EXTRACTED ENTRIES ▸
━━━

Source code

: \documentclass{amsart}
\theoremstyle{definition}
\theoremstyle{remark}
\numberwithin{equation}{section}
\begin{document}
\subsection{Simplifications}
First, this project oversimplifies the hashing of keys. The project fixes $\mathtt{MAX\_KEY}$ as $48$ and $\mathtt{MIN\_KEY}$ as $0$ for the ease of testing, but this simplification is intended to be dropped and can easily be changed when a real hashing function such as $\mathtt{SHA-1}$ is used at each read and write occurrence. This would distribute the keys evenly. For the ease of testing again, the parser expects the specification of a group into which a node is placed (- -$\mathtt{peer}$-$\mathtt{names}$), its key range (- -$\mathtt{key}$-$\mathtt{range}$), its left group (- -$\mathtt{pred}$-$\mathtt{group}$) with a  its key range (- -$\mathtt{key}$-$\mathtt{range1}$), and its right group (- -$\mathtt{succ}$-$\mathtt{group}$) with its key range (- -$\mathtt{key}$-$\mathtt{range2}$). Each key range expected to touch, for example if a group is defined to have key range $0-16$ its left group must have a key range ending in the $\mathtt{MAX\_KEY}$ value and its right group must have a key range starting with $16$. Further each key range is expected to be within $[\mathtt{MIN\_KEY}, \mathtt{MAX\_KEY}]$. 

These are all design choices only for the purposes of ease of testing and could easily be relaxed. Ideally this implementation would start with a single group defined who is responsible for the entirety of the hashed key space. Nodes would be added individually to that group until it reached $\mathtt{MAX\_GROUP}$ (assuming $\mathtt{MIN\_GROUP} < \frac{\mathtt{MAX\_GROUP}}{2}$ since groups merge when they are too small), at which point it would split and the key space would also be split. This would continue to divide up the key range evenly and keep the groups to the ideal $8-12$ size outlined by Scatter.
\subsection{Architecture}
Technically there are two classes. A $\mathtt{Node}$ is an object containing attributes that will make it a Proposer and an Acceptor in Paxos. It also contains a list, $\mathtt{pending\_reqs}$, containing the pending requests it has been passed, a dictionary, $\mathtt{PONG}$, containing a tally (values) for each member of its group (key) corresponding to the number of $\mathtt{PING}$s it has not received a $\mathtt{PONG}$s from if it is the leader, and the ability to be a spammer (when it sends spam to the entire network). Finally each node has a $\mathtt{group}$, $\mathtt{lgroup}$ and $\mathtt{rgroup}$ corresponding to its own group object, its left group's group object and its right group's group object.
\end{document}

━━━

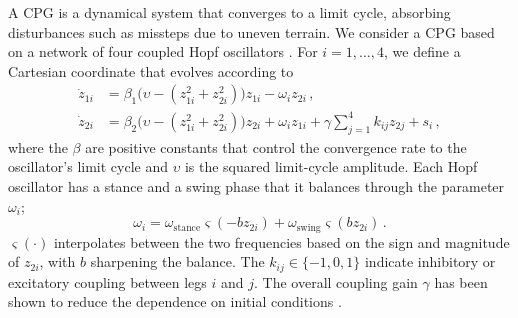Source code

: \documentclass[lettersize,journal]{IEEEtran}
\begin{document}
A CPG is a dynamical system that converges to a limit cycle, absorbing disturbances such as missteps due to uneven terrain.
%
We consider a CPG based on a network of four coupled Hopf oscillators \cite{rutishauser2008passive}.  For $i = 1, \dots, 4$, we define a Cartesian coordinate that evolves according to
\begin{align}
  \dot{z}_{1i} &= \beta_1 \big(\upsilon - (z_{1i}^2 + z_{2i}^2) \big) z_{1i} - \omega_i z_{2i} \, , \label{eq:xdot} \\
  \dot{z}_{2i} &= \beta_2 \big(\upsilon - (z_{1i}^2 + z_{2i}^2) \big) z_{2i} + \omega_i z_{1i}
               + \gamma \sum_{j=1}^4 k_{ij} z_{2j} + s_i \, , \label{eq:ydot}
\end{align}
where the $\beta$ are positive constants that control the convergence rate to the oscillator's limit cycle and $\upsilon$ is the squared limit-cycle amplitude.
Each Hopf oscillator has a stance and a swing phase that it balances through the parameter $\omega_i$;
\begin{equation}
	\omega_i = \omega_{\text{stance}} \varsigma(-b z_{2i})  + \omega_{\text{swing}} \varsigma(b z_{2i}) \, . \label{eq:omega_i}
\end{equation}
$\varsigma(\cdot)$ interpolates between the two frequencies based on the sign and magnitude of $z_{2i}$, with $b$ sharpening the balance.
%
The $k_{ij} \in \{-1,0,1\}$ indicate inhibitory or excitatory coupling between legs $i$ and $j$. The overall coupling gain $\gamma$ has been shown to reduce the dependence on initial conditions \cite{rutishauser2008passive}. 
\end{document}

━━━

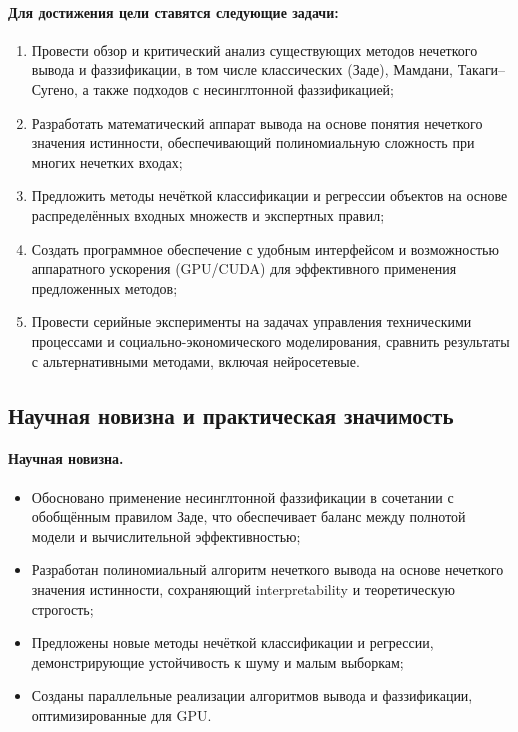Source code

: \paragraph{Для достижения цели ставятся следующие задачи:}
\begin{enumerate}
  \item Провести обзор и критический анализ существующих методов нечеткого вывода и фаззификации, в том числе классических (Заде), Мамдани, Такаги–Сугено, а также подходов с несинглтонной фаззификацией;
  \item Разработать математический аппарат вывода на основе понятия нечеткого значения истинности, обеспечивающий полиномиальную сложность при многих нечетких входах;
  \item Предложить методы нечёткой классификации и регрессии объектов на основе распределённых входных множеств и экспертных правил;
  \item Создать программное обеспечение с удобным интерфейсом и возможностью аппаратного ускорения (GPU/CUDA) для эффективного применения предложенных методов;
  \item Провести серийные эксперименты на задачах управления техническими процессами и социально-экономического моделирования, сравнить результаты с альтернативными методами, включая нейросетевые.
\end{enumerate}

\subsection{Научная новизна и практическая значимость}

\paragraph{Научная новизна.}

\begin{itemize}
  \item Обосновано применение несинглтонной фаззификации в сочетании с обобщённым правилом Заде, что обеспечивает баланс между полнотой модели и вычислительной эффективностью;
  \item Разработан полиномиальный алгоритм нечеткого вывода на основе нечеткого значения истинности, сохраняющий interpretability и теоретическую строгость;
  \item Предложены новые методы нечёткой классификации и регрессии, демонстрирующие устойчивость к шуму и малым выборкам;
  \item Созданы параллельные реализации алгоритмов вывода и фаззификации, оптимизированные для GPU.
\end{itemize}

━━━

WHAT YOU NEED TO DO ▸ Reproduce every line from the preceding data in which the word "label" can be found.

EXPECTED ANSWER ▸
  \dot{z}_{1i} &= \beta_1 \big(\upsilon - (z_{1i}^2 + z_{2i}^2) \big) z_{1i} - \omega_i z_{2i} \, , \label{eq:xdot} \\
               + \gamma \sum_{j=1}^4 k_{ij} z_{2j} + s_i \, , \label{eq:ydot}
	\omega_i = \omega_{\text{stance}} \varsigma(-b z_{2i})  + \omega_{\text{swing}} \varsigma(b z_{2i}) \, . \label{eq:omega_i}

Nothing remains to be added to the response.